WORK TO BE COMPLETED: From the very first line of the records through the line that contains "Interpretability research distinguishes", repeat everything exactly except the pictures, and add nothing.
======== RECORDS SUPPLIED
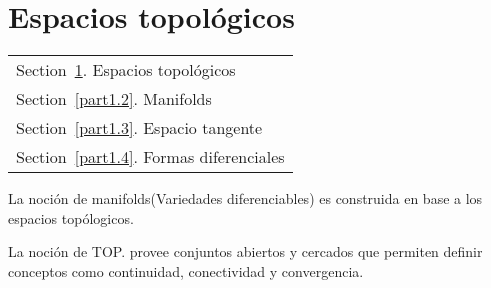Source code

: \documentclass[../main]{subfiles}
\begin{document}
\section{Espacios topológicos}\label{part1.1}
        \begin{margintable}\vspace{.8in}\footnotesize
		\begin{tabularx}{\marginparwidth}{|X}
		Section~\ref{part1.1}. Espacios topológicos\\
            Section~\ref{part1.2}. Manifolds \\
            Section~\ref{part1.3}. Espacio tangente\\
            Section~\ref{part1.4}. Formas diferenciales\\
		\end{tabularx}
	\end{margintable}

La noción de manifolds(Variedades diferenciables) es construida en base a los espacios topólogicos.

La noción de TOP. provee conjuntos abiertos y cercados que permiten definir conceptos como continuidad, conectividad y convergencia.

\end{document}
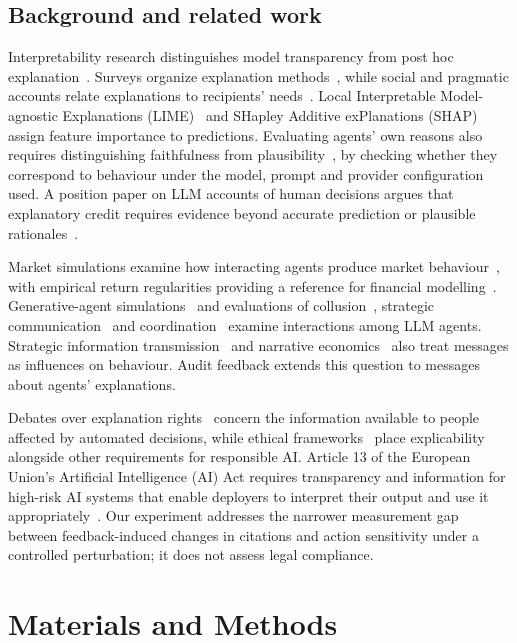 \documentclass[futureinternet,article,submit,moreauthors,pdftex]{Definitions/mdpi}
\begin{document}
\subsection{Background and related work}\label{sec:related}
Interpretability research distinguishes model transparency from post hoc explanation~\cite{rudin2019,lipton2018}. Surveys organize explanation methods~\cite{guidotti2018,samek2021,barredo2020}, while social and pragmatic accounts relate explanations to recipients' needs~\cite{miller2019,paez2019}. Local Interpretable Model-agnostic Explanations (LIME)~\cite{ribeiro2016} and SHapley Additive exPlanations (SHAP)~\cite{lundberg2017} assign feature importance to predictions. Evaluating agents' own reasons also requires distinguishing faithfulness from plausibility~\cite{jacovi2020}, by checking whether they correspond to behaviour under the model, prompt and provider configuration used. A position paper on LLM accounts of human decisions argues that explanatory credit requires evidence beyond accurate prediction or plausible rationales~\cite{lee2026}.

Market simulations examine how interacting agents produce market behaviour~\cite{chen2025,evans2023}, with empirical return regularities providing a reference for financial modelling~\cite{cont2001}. Generative-agent simulations~\cite{park2023} and evaluations of collusion~\cite{collusion2025}, strategic communication~\cite{snake2026} and coordination~\cite{byzantine2026} examine interactions among LLM agents. Strategic information transmission~\cite{crawford1982} and narrative economics~\cite{shiller2019} also treat messages as influences on behaviour. Audit feedback extends this question to messages about agents' explanations.

Debates over explanation rights~\cite{wachter2017} concern the information available to people affected by automated decisions, while ethical frameworks~\cite{floridi2018} place explicability alongside other requirements for responsible AI. Article 13 of the European Union's Artificial Intelligence (AI) Act requires transparency and information for high-risk AI systems that enable deployers to interpret their output and use it appropriately~\cite{ai_act_2024}. Our experiment addresses the narrower measurement gap between feedback-induced changes in citations and action sensitivity under a controlled perturbation; it does not assess legal compliance.

\section{Materials and Methods}\label{sec:methods}
\end{document}

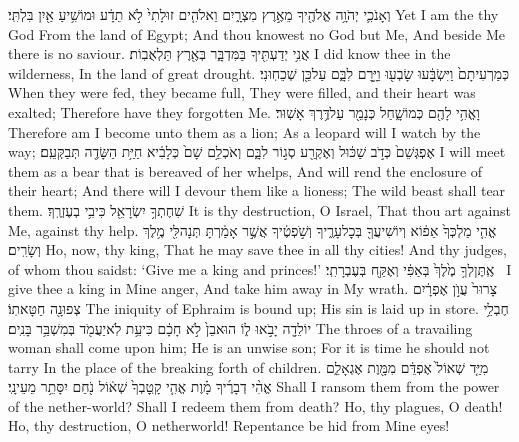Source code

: {וְאָנֹכִ֛י יְהֹוָ֥ה אֱלֹהֶ֖יךָ מֵאֶ֣רֶץ מִצְרָ֑יִם וֵאלֹהִ֤ים זוּלָתִי֙ לֹ֣א תֵדָ֔ע וּמוֹשִׁ֥יעַ אַ֖יִן בִּלְתִּֽי׃}
{Yet I am the \lord\space thy God From the land of Egypt; And thou knowest no God but Me, And beside Me there is no saviour.}
{אֲנִ֥י יְדַעְתִּ֖יךָ בַּמִּדְבָּ֑ר בְּאֶ֖רֶץ תַּלְאֻבֽוֹת׃}
{I did know thee in the wilderness, In the land of great drought.}
{כְּמַרְעִיתָם֙ וַיִּשְׂבָּ֔עוּ שָׂבְע֖וּ וַיָּ֣רׇם לִבָּ֑ם עַל\maqqaf כֵּ֖ן שְׁכֵחֽוּנִי׃}
{When they were fed, they became full, They were filled, and their heart was exalted; Therefore have they forgotten Me.}
{וָאֱהִ֥י לָהֶ֖ם כְּמוֹ\maqqaf שָׁ֑חַל כְּנָמֵ֖ר עַל\maqqaf דֶּ֥רֶךְ אָשֽׁוּר׃}
{Therefore am I become unto them as a lion; As a leopard will I watch by the way;}
{אֶפְגְּשֵׁם֙ כְּדֹ֣ב שַׁכּ֔וּל וְאֶקְרַ֖ע סְג֣וֹר לִבָּ֑ם וְאֹכְלֵ֥ם שָׁם֙ כְּלָבִ֔יא חַיַּ֥ת הַשָּׂדֶ֖ה תְּבַקְּעֵֽם׃}
{I will meet them as a bear that is bereaved of her whelps, And will rend the enclosure of their heart; And there will I devour them like a lioness; The wild beast shall tear them.}
{שִׁחֶתְךָ֥ יִשְׂרָאֵ֖ל כִּי\maqqaf בִ֥י בְעֶזְרֶֽךָ׃}
{It is thy destruction, O Israel, That thou art against Me, against thy help.}
{אֱהִ֤י מַלְכְּךָ֙ אֵפ֔וֹא וְיוֹשִׁיעֲךָ֖ בְּכׇל\maqqaf עָרֶ֑יךָ וְשֹׁ֣פְטֶ֔יךָ אֲשֶׁ֣ר אָמַ֔רְתָּ תְּנָה\maqqaf לִּ֖י מֶ֥לֶךְ וְשָׂרִֽים׃}
{Ho, now, thy king, That he may save thee in all thy cities! And thy judges, of whom thou saidst: ‘Give me a king and princes!’}
{אֶֽתֶּן\maqqaf לְךָ֥ מֶ֙לֶךְ֙ בְּאַפִּ֔י וְאֶקַּ֖ח בְּעֶבְרָתִֽי׃ \petucha }
{I give thee a king in Mine anger, And take him away in My wrath.}
{צָרוּר֙ עֲוֺ֣ן אֶפְרָ֔יִם צְפוּנָ֖ה חַטָּאתֽוֹ׃}
{The iniquity of Ephraim is bound up; His sin is laid up in store.}
{חֶבְלֵ֥י יוֹלֵדָ֖ה יָבֹ֣אוּ ל֑וֹ הוּא\maqqaf בֵן֙ לֹ֣א חָכָ֔ם כִּי\maqqaf עֵ֥ת לֹֽא\maqqaf יַעֲמֹ֖ד בְּמִשְׁבַּ֥ר בָּנִֽים׃}
{The throes of a travailing woman shall come upon him; He is an unwise son; For it is time he should not tarry In the place of the breaking forth of children.}
{מִיַּ֤ד שְׁאוֹל֙ אֶפְדֵּ֔ם מִמָּ֖וֶת אֶגְאָלֵ֑ם אֱהִ֨י דְבָרֶ֜יךָ מָ֗וֶת אֱהִ֤י קָֽטׇבְךָ֙ שְׁא֔וֹל נֹ֖חַם יִסָּתֵ֥ר מֵעֵינָֽי׃}
{Shall I ransom them from the power of the nether-world? Shall I redeem them from death? Ho, thy plagues, O death! Ho, thy destruction, O netherworld! Repentance be hid from Mine eyes!}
================
ANSWER BOX:
Source code

: \documentclass[../main]{subfiles}
\begin{document}
\section{Espacios topológicos}\label{part1.1}
        \begin{margintable}\vspace{.8in}\footnotesize
		\begin{tabularx}{\marginparwidth}{|X}
		Section~\ref{part1.1}. Espacios topológicos\\
            Section~\ref{part1.2}. Manifolds \\
            Section~\ref{part1.3}. Espacio tangente\\
            Section~\ref{part1.4}. Formas diferenciales\\
		\end{tabularx}
	\end{margintable}

La noción de manifolds(Variedades diferenciables) es construida en base a los espacios topólogicos.

La noción de TOP. provee conjuntos abiertos y cercados que permiten definir conceptos como continuidad, conectividad y convergencia.

\end{document}
 \documentclass[futureinternet,article,submit,moreauthors,pdftex]{Definitions/mdpi}
\begin{document}
\subsection{Background and related work}\label{sec:related}
Interpretability research distinguishes model transparency from post hoc explanation~\cite{rudin2019,lipton2018}. Surveys organize explanation methods~\cite{guidotti2018,samek2021,barredo2020}, while social and pragmatic accounts relate explanations to recipients' needs~\cite{miller2019,paez2019}. Local Interpretable Model-agnostic Explanations (LIME)~\cite{ribeiro2016} and SHapley Additive exPlanations (SHAP)~\cite{lundberg2017} assign feature importance to predictions. Evaluating agents' own reasons also requires distinguishing faithfulness from plausibility~\cite{jacovi2020}, by checking whether they correspond to behaviour under the model, prompt and provider configuration used. A position paper on LLM accounts of human decisions argues that explanatory credit requires evidence beyond accurate prediction or plausible rationales~\cite{lee2026}.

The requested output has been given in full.